Each line of the entries that mentions the string "your" needs to be reported.
+++ ENTRIES PROVIDED
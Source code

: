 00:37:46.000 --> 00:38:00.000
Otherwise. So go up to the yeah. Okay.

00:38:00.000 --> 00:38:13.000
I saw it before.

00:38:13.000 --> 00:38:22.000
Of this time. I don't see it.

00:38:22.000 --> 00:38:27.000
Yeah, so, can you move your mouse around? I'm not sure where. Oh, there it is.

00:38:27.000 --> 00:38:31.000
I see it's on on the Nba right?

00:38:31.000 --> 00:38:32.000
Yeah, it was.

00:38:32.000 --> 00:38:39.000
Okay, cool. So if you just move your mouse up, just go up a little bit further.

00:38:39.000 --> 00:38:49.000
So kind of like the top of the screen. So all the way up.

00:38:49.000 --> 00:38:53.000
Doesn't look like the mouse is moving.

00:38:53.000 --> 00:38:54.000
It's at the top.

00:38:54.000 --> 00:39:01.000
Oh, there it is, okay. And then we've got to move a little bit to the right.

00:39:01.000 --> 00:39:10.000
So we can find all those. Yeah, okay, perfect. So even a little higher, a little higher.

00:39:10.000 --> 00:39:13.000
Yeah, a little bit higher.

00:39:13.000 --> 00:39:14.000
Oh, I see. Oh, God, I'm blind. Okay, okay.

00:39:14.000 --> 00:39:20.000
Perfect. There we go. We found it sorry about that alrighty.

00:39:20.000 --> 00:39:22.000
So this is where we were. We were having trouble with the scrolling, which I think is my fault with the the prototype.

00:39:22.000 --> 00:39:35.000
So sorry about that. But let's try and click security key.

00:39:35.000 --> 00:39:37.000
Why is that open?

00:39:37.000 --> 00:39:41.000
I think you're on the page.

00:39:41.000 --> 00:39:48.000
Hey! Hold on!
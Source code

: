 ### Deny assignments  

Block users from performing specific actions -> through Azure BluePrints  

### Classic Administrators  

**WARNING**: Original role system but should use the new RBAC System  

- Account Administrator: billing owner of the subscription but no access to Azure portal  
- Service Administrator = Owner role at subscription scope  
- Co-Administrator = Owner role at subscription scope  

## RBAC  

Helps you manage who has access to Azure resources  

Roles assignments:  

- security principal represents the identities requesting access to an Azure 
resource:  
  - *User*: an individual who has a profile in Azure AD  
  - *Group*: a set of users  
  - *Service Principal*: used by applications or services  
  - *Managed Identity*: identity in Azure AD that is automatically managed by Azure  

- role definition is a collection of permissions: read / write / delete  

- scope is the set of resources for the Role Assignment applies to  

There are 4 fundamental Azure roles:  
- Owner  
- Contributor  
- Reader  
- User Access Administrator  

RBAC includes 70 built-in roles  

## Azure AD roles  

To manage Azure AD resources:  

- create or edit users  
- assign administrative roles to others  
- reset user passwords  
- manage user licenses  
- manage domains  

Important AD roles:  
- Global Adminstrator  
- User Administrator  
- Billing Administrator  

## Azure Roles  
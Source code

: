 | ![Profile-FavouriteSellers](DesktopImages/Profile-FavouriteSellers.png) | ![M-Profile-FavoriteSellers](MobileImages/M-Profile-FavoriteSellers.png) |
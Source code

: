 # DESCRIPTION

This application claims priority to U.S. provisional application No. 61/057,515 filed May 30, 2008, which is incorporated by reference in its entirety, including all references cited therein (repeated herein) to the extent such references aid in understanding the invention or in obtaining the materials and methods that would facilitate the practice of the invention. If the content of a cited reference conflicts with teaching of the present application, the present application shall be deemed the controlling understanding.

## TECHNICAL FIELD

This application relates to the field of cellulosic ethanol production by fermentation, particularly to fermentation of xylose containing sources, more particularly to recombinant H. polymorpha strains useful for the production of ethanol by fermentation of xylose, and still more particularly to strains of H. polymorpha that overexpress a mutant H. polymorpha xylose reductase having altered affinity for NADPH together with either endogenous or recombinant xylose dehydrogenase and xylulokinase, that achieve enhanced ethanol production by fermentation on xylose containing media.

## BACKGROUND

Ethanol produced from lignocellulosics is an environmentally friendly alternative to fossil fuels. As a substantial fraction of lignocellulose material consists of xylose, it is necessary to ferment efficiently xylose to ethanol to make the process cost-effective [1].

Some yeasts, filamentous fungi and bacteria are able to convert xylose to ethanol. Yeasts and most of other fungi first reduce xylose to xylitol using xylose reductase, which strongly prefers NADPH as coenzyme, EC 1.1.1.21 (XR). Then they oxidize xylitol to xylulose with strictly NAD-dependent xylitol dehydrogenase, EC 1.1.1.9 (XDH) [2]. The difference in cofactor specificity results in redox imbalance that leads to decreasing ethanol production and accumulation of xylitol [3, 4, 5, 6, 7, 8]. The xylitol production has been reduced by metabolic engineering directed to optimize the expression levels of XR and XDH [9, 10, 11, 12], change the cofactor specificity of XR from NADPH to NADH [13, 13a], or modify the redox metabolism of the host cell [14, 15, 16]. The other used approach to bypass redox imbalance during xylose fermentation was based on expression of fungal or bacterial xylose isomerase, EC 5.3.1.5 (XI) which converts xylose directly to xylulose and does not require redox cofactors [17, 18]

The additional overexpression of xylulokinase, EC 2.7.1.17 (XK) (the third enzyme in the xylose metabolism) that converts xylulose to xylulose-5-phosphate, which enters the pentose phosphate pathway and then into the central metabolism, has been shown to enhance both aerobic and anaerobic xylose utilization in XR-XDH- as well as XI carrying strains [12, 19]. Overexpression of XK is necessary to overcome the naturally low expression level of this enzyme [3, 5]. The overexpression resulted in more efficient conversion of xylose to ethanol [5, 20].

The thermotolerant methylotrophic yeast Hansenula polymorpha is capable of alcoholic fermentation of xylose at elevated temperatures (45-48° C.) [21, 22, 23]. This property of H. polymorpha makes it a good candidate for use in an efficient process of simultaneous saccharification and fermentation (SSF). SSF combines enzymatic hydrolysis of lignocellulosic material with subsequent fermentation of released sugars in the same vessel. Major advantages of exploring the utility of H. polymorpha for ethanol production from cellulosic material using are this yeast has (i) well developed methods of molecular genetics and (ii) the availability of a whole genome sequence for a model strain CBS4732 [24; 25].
++++++
ANSWER SECTION.
Yeah, so, can you move your mouse around? I'm not sure where. Oh, there it is.
Okay, cool. So if you just move your mouse up, just go up a little bit further.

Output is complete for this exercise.